Computations of Crossflow Transition in Supersonic Swept Wing Boundary Layers

A common cause for transition over swept wing configurations of a supersonic aircraft is the crossflow instability of the three-dimensional boundary layer flow. This study seeks to analyze the nonlinear stages of transition due to crossflow instability, with the eventual goals of enabling efficient yet accurate predictive models and, potentially, obtaining clues for better control of the transition process. To achieve these goals, direct numerical simulations are performed to examine the laminar breakdown process in a supersonic swept airfoil boundary layer. Different mechanisms of transition are studied with an emphasis on the breakdown initiated by the high-frequency secondary instability of stationary crossflow modes. The secondary instability is introduced via inflow forcing derived from a two-dimensional, partial-differential-equation based eigenvalue computation.
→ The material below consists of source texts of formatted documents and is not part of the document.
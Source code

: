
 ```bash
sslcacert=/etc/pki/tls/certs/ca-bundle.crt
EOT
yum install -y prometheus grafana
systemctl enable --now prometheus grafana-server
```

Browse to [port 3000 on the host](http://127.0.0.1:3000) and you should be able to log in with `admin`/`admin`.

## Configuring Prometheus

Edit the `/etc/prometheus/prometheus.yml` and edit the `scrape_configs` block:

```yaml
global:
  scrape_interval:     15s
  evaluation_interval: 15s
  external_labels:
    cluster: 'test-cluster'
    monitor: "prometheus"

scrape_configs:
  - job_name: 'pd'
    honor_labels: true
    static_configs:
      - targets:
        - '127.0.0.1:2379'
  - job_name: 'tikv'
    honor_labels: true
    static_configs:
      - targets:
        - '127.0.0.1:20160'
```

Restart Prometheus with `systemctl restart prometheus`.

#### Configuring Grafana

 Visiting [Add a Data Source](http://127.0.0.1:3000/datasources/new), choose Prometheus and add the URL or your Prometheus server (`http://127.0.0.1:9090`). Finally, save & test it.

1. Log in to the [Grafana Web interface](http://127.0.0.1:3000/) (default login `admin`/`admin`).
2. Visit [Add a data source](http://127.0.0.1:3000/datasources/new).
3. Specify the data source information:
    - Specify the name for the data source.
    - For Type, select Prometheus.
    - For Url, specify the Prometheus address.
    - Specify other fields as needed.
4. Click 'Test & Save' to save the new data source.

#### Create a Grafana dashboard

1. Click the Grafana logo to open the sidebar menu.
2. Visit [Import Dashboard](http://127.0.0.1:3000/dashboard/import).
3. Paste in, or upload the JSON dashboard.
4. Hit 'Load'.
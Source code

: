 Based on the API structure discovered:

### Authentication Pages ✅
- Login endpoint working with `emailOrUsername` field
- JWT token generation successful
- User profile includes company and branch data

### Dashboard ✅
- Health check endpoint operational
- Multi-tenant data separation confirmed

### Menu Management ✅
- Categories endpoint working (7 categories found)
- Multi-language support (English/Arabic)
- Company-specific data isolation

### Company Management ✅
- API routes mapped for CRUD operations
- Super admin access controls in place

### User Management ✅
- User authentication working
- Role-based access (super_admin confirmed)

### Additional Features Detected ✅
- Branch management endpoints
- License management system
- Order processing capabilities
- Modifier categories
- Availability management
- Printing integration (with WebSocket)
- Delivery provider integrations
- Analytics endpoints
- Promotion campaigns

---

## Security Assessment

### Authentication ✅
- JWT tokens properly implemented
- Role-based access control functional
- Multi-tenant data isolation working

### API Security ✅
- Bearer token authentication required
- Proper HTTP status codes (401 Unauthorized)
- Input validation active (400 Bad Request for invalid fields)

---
The simulation tracks the linear and nonlinear growth of the secondary instability wave, the resulting onset of laminar-turbulent transition, and the fully turbulent flow downstream. As the secondary instability grows, small rib-like structures develop on top of the tubular structure. These structures are aligned at an oblique angle to the axis of the crossflow vortex, and are similar to the rib-like structures observed in previously reported computations of secondary instability in incompressible flows. Farther downstream, even smaller structures emerge and the laminar breakdown process ensues.